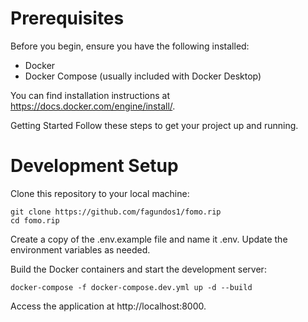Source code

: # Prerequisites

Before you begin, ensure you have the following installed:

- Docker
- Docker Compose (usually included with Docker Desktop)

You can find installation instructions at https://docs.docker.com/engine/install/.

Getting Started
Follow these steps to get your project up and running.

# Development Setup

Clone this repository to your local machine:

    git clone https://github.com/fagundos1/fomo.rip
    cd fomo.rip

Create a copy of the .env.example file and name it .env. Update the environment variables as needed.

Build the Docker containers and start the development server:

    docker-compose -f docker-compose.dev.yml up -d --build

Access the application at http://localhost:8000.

····················

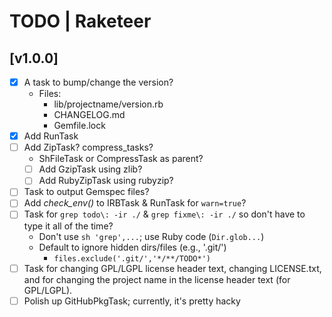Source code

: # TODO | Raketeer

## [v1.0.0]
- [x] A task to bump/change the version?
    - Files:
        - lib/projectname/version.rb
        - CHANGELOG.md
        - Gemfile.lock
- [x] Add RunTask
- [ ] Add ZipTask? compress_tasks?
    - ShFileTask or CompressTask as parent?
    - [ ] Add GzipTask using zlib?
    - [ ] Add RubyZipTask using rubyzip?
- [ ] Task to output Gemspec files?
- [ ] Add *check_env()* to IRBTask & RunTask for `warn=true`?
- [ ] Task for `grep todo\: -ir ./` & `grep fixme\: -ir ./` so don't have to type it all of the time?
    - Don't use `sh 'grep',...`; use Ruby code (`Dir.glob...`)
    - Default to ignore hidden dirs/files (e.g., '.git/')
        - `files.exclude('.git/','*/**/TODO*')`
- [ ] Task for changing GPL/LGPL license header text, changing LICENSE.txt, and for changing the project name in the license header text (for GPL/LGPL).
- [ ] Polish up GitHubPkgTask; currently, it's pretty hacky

····················

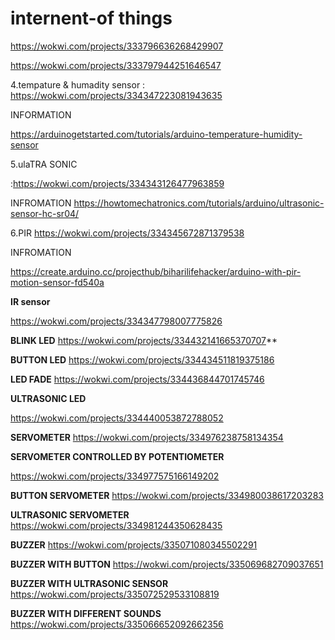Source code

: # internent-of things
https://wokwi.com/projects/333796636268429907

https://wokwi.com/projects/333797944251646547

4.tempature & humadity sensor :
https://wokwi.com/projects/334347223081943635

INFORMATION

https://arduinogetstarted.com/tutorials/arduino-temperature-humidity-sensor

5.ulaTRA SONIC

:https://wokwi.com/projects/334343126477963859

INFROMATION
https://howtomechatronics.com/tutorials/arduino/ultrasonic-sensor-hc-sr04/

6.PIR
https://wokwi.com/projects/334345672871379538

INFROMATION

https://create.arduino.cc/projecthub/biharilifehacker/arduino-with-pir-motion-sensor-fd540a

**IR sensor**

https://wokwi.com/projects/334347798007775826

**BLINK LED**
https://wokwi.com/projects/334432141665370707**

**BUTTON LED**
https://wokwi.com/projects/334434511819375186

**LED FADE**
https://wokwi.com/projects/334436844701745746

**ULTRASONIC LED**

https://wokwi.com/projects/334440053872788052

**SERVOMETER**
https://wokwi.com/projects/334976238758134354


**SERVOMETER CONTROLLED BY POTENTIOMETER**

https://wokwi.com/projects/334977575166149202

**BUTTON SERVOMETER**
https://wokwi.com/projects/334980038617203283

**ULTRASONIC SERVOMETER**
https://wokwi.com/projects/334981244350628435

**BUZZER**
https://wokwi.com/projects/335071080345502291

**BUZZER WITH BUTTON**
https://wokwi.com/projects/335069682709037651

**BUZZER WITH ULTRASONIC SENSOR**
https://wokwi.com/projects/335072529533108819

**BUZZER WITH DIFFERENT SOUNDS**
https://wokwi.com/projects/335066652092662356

····················

Could you return all lines from the data above that contain the string "SERVOMETER"?

**SERVOMETER**
**SERVOMETER CONTROLLED BY POTENTIOMETER**
**BUTTON SERVOMETER**
**ULTRASONIC SERVOMETER**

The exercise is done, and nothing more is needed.